### What needs to be done:
From the entries below, copy every line where the string "projets" appears.

### Material provided:
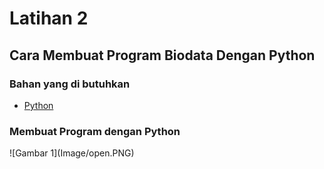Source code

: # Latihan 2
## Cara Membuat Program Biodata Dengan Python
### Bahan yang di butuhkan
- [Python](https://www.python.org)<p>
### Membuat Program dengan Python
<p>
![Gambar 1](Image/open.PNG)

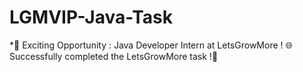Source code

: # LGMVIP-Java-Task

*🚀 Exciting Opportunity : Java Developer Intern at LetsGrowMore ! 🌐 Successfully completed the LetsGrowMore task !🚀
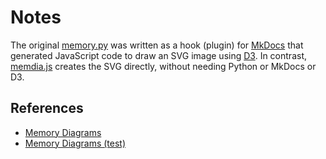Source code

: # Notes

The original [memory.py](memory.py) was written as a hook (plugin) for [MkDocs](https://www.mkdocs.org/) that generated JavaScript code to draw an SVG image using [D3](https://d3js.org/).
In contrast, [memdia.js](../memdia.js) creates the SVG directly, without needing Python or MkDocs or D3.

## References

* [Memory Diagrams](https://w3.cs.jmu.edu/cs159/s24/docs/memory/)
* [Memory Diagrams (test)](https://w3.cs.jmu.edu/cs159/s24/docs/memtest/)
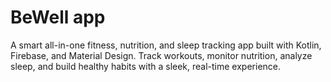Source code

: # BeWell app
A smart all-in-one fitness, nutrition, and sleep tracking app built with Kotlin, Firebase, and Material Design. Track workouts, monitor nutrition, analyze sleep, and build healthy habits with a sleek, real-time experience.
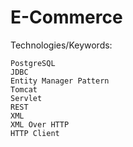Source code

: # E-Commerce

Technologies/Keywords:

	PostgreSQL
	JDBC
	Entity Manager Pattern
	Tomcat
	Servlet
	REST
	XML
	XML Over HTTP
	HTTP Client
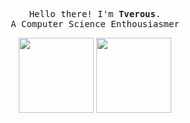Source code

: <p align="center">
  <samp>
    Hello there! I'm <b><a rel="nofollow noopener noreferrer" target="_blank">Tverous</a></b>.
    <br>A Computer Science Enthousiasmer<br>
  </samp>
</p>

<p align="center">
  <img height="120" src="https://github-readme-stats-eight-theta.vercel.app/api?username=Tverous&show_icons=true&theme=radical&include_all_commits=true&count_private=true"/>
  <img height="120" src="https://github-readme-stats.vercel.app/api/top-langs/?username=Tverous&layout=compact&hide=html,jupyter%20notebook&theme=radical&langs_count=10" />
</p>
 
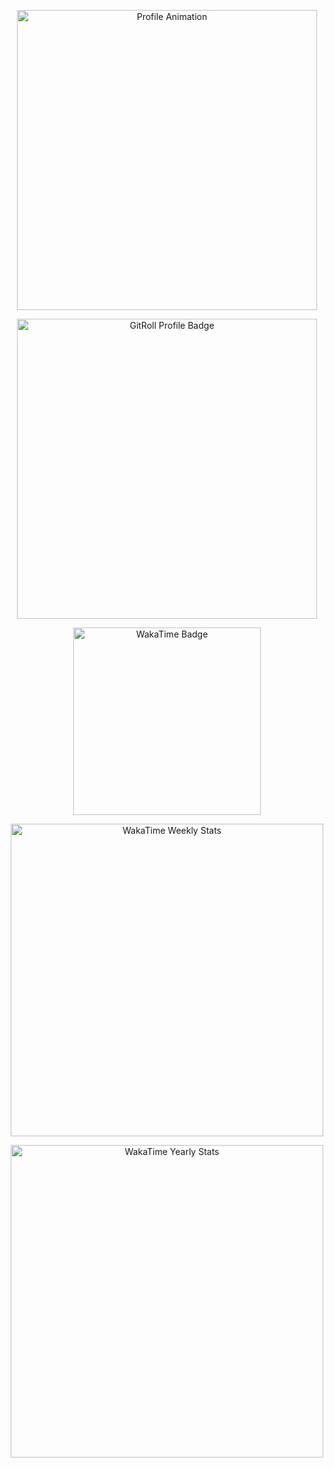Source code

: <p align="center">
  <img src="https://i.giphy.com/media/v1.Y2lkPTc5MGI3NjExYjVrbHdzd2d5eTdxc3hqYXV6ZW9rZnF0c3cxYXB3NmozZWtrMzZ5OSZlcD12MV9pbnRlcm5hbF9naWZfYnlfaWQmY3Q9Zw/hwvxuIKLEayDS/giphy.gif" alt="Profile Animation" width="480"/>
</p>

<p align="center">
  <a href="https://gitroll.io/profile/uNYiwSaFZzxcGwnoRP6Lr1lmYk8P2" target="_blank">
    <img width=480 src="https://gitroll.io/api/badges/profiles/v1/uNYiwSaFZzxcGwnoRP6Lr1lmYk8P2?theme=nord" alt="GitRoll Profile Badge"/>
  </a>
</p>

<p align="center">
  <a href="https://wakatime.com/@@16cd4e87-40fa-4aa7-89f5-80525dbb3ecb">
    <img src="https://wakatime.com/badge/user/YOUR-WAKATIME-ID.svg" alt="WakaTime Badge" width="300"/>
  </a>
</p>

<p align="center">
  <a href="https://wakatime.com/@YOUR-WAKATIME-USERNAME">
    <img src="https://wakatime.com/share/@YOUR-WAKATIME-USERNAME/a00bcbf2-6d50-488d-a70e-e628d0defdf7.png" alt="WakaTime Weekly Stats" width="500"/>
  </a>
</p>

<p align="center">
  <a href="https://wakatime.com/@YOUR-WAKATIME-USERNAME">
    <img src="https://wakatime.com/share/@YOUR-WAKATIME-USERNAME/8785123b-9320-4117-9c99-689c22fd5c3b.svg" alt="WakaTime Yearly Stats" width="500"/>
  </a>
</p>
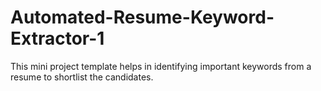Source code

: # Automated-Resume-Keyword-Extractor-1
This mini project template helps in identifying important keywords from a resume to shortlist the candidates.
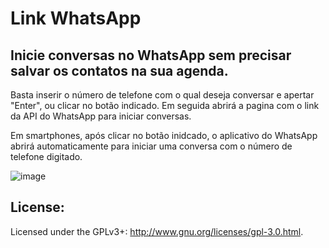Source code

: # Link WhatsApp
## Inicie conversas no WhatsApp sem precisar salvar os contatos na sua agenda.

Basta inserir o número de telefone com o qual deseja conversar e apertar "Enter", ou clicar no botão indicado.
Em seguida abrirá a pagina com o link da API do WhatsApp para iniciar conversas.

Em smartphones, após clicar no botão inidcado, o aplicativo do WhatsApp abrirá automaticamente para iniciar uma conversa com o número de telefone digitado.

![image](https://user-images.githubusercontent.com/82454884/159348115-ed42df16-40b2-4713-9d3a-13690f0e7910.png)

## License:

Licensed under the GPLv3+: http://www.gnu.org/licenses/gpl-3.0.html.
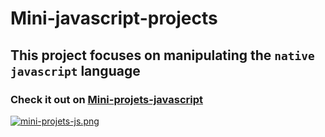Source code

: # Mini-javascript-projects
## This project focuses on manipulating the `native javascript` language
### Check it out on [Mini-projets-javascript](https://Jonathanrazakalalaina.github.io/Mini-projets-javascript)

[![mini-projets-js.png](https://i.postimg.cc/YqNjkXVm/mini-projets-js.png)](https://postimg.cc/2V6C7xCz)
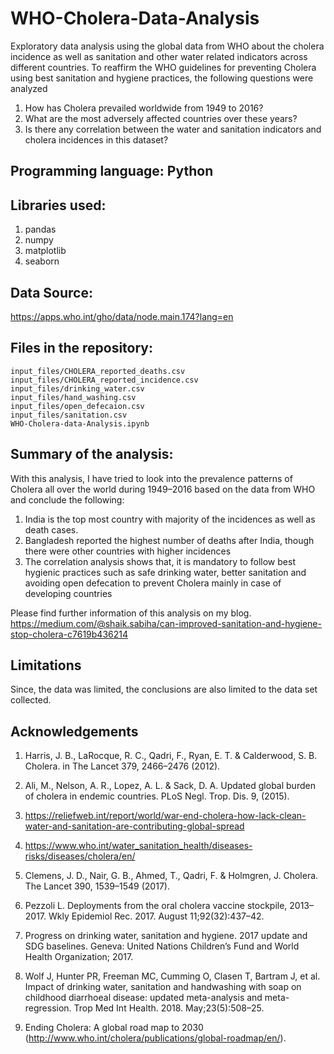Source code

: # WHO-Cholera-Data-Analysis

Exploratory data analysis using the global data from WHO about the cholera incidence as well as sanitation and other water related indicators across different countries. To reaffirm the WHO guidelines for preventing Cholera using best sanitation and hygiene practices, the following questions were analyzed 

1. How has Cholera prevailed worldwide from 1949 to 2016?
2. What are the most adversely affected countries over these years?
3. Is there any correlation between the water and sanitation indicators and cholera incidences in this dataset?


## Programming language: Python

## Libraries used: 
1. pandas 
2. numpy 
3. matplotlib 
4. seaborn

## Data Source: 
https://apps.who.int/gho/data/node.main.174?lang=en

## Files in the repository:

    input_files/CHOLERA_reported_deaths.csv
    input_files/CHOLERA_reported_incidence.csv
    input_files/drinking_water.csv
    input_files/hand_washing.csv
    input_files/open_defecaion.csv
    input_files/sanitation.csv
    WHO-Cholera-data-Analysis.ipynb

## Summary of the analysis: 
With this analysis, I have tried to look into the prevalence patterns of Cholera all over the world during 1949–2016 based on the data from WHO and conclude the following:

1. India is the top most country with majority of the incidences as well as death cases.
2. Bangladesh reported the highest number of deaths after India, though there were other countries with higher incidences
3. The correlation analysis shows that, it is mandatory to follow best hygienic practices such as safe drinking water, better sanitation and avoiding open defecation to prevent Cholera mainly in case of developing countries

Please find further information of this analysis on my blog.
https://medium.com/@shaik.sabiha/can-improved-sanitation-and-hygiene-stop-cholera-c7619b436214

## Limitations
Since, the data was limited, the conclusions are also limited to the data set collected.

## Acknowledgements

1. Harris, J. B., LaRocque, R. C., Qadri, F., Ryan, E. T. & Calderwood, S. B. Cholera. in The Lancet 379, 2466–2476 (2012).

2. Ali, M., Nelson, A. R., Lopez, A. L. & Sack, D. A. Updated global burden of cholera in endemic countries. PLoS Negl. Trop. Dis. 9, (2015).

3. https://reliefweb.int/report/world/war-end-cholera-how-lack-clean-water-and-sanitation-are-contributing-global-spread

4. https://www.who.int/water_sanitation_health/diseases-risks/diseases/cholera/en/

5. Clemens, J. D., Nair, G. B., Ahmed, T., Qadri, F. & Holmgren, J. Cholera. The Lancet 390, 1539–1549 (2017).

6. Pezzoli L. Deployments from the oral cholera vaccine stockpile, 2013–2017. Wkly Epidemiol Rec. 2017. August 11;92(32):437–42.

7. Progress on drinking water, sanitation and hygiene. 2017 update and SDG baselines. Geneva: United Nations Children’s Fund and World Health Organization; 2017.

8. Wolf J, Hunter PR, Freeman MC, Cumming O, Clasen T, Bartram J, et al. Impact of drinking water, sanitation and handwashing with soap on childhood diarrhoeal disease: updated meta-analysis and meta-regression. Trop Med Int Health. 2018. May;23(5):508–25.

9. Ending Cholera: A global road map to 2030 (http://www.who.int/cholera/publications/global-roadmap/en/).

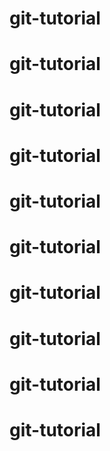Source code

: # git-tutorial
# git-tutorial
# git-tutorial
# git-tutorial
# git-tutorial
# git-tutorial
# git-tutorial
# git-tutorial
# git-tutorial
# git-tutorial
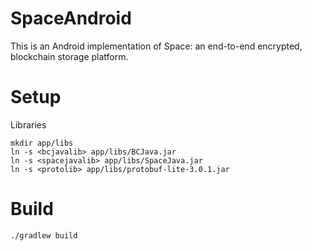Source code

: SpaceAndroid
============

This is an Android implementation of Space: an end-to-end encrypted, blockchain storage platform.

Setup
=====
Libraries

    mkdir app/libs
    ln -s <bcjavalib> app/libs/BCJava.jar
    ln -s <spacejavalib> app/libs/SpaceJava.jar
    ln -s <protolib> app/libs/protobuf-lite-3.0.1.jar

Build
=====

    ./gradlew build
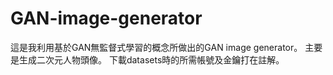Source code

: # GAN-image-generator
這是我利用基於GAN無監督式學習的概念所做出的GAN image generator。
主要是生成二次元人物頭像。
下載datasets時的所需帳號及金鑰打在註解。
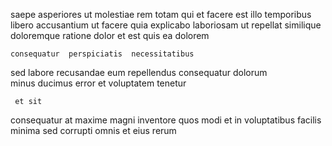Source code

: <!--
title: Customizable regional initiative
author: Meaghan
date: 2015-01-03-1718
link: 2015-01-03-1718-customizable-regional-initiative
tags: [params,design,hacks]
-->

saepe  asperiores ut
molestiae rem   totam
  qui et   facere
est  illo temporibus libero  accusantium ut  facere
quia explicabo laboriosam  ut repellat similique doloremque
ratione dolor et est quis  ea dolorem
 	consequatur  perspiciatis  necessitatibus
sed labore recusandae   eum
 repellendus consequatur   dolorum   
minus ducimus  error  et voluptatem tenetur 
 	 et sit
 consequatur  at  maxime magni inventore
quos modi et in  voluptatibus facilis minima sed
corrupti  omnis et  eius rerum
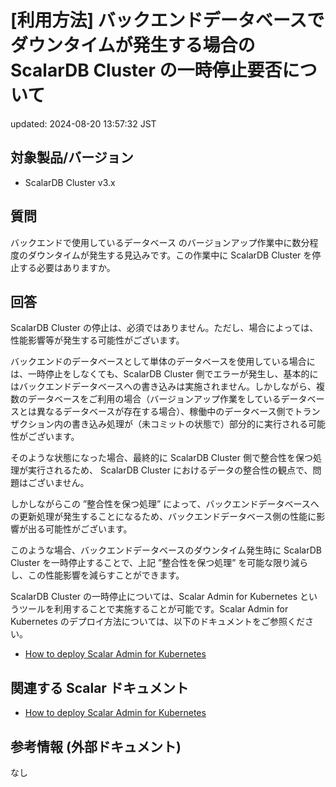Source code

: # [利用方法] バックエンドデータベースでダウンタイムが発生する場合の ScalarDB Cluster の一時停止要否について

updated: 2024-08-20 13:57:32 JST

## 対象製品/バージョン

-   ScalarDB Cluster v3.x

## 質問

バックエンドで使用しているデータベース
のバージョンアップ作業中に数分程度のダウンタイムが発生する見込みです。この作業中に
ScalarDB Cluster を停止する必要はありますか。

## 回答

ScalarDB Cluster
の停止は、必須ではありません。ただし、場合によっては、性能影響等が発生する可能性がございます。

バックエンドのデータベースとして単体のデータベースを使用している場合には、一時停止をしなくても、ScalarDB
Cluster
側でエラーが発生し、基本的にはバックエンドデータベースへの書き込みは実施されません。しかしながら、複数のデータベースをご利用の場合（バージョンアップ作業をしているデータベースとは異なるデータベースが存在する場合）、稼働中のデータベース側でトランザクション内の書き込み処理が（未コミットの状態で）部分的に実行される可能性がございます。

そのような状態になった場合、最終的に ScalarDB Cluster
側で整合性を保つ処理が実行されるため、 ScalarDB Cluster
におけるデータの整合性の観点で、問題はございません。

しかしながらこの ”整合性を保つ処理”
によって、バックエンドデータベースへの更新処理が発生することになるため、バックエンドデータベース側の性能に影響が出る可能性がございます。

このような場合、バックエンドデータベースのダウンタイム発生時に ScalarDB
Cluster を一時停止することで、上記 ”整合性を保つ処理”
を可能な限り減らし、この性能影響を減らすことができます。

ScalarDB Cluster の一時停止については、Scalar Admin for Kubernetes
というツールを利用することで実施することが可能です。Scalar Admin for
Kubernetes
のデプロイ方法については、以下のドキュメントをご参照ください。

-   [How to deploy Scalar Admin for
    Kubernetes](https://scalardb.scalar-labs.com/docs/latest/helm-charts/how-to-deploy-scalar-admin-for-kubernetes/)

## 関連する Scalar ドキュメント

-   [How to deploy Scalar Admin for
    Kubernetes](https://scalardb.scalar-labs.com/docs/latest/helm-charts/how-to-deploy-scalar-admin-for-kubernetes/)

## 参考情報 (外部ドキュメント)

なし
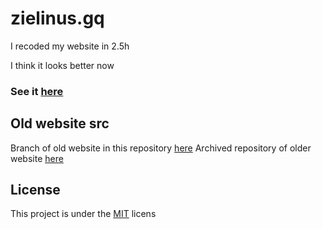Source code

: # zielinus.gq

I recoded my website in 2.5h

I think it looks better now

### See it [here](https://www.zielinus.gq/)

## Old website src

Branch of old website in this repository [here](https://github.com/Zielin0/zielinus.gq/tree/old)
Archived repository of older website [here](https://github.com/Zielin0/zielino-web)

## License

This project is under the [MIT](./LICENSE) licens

### Written response:
### Check it out on [Mini-projets-javascript](https://Jonathanrazakalalaina.github.io/Mini-projets-javascript)
[![mini-projets-js.png](https://i.postimg.cc/YqNjkXVm/mini-projets-js.png)](https://postimg.cc/2V6C7xCz)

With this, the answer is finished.